## Raw data
::::
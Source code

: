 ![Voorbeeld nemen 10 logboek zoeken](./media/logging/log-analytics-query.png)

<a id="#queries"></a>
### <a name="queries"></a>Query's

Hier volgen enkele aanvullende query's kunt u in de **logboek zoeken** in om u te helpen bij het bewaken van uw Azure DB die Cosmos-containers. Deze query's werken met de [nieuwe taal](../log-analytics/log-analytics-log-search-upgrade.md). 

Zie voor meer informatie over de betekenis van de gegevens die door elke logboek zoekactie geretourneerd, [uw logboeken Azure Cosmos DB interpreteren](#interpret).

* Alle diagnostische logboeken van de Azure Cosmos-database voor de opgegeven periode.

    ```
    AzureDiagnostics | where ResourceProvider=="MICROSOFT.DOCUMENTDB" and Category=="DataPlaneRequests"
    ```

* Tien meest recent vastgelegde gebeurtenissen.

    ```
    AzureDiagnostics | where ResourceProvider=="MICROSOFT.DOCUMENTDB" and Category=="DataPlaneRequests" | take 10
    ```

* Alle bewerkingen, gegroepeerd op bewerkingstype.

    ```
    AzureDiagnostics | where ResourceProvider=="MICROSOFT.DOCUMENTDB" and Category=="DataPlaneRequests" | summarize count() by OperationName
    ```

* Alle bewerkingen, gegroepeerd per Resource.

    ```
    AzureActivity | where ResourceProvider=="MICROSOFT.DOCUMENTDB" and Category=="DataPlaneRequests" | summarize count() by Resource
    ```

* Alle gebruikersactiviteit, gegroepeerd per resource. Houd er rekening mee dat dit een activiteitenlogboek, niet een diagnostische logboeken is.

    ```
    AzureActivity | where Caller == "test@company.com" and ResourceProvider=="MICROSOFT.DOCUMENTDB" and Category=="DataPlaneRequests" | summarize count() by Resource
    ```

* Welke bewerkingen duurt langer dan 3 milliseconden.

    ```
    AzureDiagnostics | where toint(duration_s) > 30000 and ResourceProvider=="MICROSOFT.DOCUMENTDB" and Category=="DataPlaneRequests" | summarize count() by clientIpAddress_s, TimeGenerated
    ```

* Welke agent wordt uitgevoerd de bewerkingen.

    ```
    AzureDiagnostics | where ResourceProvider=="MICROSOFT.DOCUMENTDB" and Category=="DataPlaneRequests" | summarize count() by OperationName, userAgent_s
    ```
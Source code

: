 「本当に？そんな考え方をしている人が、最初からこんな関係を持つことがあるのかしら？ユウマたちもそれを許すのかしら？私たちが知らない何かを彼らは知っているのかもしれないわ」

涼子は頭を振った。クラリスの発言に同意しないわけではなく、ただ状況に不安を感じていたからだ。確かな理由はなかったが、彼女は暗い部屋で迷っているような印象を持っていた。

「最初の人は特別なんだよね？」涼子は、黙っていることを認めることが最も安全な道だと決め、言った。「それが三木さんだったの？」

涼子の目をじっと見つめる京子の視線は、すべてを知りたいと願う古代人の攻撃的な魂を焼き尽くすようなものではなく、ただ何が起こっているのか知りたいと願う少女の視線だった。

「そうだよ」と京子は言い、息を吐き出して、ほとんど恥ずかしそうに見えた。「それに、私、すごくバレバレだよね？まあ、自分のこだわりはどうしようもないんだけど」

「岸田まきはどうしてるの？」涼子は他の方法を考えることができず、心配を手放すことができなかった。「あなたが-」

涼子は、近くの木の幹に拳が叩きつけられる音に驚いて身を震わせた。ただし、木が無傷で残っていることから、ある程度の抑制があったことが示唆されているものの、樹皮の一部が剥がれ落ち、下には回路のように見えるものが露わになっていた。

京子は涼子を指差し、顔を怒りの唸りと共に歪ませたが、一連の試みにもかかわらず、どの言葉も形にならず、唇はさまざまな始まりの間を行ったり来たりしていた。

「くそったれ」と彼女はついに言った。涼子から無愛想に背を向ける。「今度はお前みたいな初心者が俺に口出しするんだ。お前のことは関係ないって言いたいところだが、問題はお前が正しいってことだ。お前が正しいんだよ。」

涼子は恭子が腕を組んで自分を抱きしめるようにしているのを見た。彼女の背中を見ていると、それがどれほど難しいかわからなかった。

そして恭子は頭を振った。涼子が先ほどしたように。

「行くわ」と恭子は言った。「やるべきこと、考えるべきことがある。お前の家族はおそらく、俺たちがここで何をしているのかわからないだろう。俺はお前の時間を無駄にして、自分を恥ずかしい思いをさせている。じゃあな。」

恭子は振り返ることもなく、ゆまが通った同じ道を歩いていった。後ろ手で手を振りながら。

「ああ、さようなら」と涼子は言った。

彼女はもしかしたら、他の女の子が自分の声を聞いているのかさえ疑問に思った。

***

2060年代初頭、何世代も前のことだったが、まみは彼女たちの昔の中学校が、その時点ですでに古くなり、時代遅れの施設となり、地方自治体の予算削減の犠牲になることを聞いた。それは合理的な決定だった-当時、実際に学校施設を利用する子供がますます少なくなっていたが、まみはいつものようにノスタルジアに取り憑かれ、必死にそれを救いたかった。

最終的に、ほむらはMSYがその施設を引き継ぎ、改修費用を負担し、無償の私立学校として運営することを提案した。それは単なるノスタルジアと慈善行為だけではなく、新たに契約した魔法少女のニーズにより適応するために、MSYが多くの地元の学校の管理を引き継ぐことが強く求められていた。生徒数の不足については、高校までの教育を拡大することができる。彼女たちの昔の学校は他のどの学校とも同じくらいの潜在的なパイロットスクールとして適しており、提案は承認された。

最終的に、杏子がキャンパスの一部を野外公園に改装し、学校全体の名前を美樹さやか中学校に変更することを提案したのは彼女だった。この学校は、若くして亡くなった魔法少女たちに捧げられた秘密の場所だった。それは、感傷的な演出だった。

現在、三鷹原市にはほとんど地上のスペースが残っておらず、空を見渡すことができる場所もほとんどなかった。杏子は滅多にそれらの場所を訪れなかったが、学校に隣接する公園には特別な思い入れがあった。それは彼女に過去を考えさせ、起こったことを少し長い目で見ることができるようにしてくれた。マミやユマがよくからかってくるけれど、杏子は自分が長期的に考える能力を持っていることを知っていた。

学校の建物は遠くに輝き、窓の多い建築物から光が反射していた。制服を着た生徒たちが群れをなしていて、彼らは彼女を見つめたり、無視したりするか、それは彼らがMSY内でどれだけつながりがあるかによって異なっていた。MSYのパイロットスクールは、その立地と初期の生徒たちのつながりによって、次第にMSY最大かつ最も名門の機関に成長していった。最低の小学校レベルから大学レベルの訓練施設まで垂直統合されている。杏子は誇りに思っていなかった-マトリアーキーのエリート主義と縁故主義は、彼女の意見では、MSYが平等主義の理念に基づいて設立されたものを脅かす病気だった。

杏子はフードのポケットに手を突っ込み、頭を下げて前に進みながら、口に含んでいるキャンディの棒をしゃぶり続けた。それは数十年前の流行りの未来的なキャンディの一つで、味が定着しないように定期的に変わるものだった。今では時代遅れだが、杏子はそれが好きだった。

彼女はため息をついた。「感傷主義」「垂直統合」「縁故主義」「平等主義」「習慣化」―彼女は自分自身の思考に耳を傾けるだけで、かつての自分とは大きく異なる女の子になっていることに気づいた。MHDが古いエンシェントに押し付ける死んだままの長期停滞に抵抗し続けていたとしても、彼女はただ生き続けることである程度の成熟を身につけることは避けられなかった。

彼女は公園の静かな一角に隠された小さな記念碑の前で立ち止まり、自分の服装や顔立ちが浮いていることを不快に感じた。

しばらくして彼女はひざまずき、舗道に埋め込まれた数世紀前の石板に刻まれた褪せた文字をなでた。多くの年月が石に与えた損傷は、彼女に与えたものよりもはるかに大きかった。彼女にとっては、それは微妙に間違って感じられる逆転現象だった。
::::
## Exercise
Every entry is to be restated word for word, with nothing dropped.

## Your solution
Source code

: ![Voorbeeld nemen 10 logboek zoeken](./media/logging/log-analytics-query.png)

<a id="#queries"></a>
### <a name="queries"></a>Query's

Hier volgen enkele aanvullende query's kunt u in de **logboek zoeken** in om u te helpen bij het bewaken van uw Azure DB die Cosmos-containers. Deze query's werken met de [nieuwe taal](../log-analytics/log-analytics-log-search-upgrade.md). 

Zie voor meer informatie over de betekenis van de gegevens die door elke logboek zoekactie geretourneerd, [uw logboeken Azure Cosmos DB interpreteren](#interpret).

* Alle diagnostische logboeken van de Azure Cosmos-database voor de opgegeven periode.

    ```
    AzureDiagnostics | where ResourceProvider=="MICROSOFT.DOCUMENTDB" and Category=="DataPlaneRequests"
    ```

* Tien meest recent vastgelegde gebeurtenissen.

    ```
    AzureDiagnostics | where ResourceProvider=="MICROSOFT.DOCUMENTDB" and Category=="DataPlaneRequests" | take 10
    ```

* Alle bewerkingen, gegroepeerd op bewerkingstype.

    ```
    AzureDiagnostics | where ResourceProvider=="MICROSOFT.DOCUMENTDB" and Category=="DataPlaneRequests" | summarize count() by OperationName
    ```

* Alle bewerkingen, gegroepeerd per Resource.

    ```
    AzureActivity | where ResourceProvider=="MICROSOFT.DOCUMENTDB" and Category=="DataPlaneRequests" | summarize count() by Resource
    ```

* Alle gebruikersactiviteit, gegroepeerd per resource. Houd er rekening mee dat dit een activiteitenlogboek, niet een diagnostische logboeken is.

    ```
    AzureActivity | where Caller == "test@company.com" and ResourceProvider=="MICROSOFT.DOCUMENTDB" and Category=="DataPlaneRequests" | summarize count() by Resource
    ```

* Welke bewerkingen duurt langer dan 3 milliseconden.

    ```
    AzureDiagnostics | where toint(duration_s) > 30000 and ResourceProvider=="MICROSOFT.DOCUMENTDB" and Category=="DataPlaneRequests" | summarize count() by clientIpAddress_s, TimeGenerated
    ```

* Welke agent wordt uitgevoerd de bewerkingen.

    ```
    AzureDiagnostics | where ResourceProvider=="MICROSOFT.DOCUMENTDB" and Category=="DataPlaneRequests" | summarize count() by OperationName, userAgent_s
    ```
Source code

: 「本当に？そんな考え方をしている人が、最初からこんな関係を持つことがあるのかしら？ユウマたちもそれを許すのかしら？私たちが知らない何かを彼らは知っているのかもしれないわ」

涼子は頭を振った。クラリスの発言に同意しないわけではなく、ただ状況に不安を感じていたからだ。確かな理由はなかったが、彼女は暗い部屋で迷っているような印象を持っていた。

「最初の人は特別なんだよね？」涼子は、黙っていることを認めることが最も安全な道だと決め、言った。「それが三木さんだったの？」

涼子の目をじっと見つめる京子の視線は、すべてを知りたいと願う古代人の攻撃的な魂を焼き尽くすようなものではなく、ただ何が起こっているのか知りたいと願う少女の視線だった。

「そうだよ」と京子は言い、息を吐き出して、ほとんど恥ずかしそうに見えた。「それに、私、すごくバレバレだよね？まあ、自分のこだわりはどうしようもないんだけど」

「岸田まきはどうしてるの？」涼子は他の方法を考えることができず、心配を手放すことができなかった。「あなたが-」

涼子は、近くの木の幹に拳が叩きつけられる音に驚いて身を震わせた。ただし、木が無傷で残っていることから、ある程度の抑制があったことが示唆されているものの、樹皮の一部が剥がれ落ち、下には回路のように見えるものが露わになっていた。

京子は涼子を指差し、顔を怒りの唸りと共に歪ませたが、一連の試みにもかかわらず、どの言葉も形にならず、唇はさまざまな始まりの間を行ったり来たりしていた。

「くそったれ」と彼女はついに言った。涼子から無愛想に背を向ける。「今度はお前みたいな初心者が俺に口出しするんだ。お前のことは関係ないって言いたいところだが、問題はお前が正しいってことだ。お前が正しいんだよ。」

涼子は恭子が腕を組んで自分を抱きしめるようにしているのを見た。彼女の背中を見ていると、それがどれほど難しいかわからなかった。

そして恭子は頭を振った。涼子が先ほどしたように。

「行くわ」と恭子は言った。「やるべきこと、考えるべきことがある。お前の家族はおそらく、俺たちがここで何をしているのかわからないだろう。俺はお前の時間を無駄にして、自分を恥ずかしい思いをさせている。じゃあな。」

恭子は振り返ることもなく、ゆまが通った同じ道を歩いていった。後ろ手で手を振りながら。

「ああ、さようなら」と涼子は言った。

彼女はもしかしたら、他の女の子が自分の声を聞いているのかさえ疑問に思った。

***

2060年代初頭、何世代も前のことだったが、まみは彼女たちの昔の中学校が、その時点ですでに古くなり、時代遅れの施設となり、地方自治体の予算削減の犠牲になることを聞いた。それは合理的な決定だった-当時、実際に学校施設を利用する子供がますます少なくなっていたが、まみはいつものようにノスタルジアに取り憑かれ、必死にそれを救いたかった。

最終的に、ほむらはMSYがその施設を引き継ぎ、改修費用を負担し、無償の私立学校として運営することを提案した。それは単なるノスタルジアと慈善行為だけではなく、新たに契約した魔法少女のニーズにより適応するために、MSYが多くの地元の学校の管理を引き継ぐことが強く求められていた。生徒数の不足については、高校までの教育を拡大することができる。彼女たちの昔の学校は他のどの学校とも同じくらいの潜在的なパイロットスクールとして適しており、提案は承認された。

最終的に、杏子がキャンパスの一部を野外公園に改装し、学校全体の名前を美樹さやか中学校に変更することを提案したのは彼女だった。この学校は、若くして亡くなった魔法少女たちに捧げられた秘密の場所だった。それは、感傷的な演出だった。

現在、三鷹原市にはほとんど地上のスペースが残っておらず、空を見渡すことができる場所もほとんどなかった。杏子は滅多にそれらの場所を訪れなかったが、学校に隣接する公園には特別な思い入れがあった。それは彼女に過去を考えさせ、起こったことを少し長い目で見ることができるようにしてくれた。マミやユマがよくからかってくるけれど、杏子は自分が長期的に考える能力を持っていることを知っていた。

学校の建物は遠くに輝き、窓の多い建築物から光が反射していた。制服を着た生徒たちが群れをなしていて、彼らは彼女を見つめたり、無視したりするか、それは彼らがMSY内でどれだけつながりがあるかによって異なっていた。MSYのパイロットスクールは、その立地と初期の生徒たちのつながりによって、次第にMSY最大かつ最も名門の機関に成長していった。最低の小学校レベルから大学レベルの訓練施設まで垂直統合されている。杏子は誇りに思っていなかった-マトリアーキーのエリート主義と縁故主義は、彼女の意見では、MSYが平等主義の理念に基づいて設立されたものを脅かす病気だった。

杏子はフードのポケットに手を突っ込み、頭を下げて前に進みながら、口に含んでいるキャンディの棒をしゃぶり続けた。それは数十年前の流行りの未来的なキャンディの一つで、味が定着しないように定期的に変わるものだった。今では時代遅れだが、杏子はそれが好きだった。

彼女はため息をついた。「感傷主義」「垂直統合」「縁故主義」「平等主義」「習慣化」―彼女は自分自身の思考に耳を傾けるだけで、かつての自分とは大きく異なる女の子になっていることに気づいた。MHDが古いエンシェントに押し付ける死んだままの長期停滞に抵抗し続けていたとしても、彼女はただ生き続けることである程度の成熟を身につけることは避けられなかった。

彼女は公園の静かな一角に隠された小さな記念碑の前で立ち止まり、自分の服装や顔立ちが浮いていることを不快に感じた。

しばらくして彼女はひざまずき、舗道に埋め込まれた数世紀前の石板に刻まれた褪せた文字をなでた。多くの年月が石に与えた損傷は、彼女に与えたものよりもはるかに大きかった。彼女にとっては、それは微妙に間違って感じられる逆転現象だった。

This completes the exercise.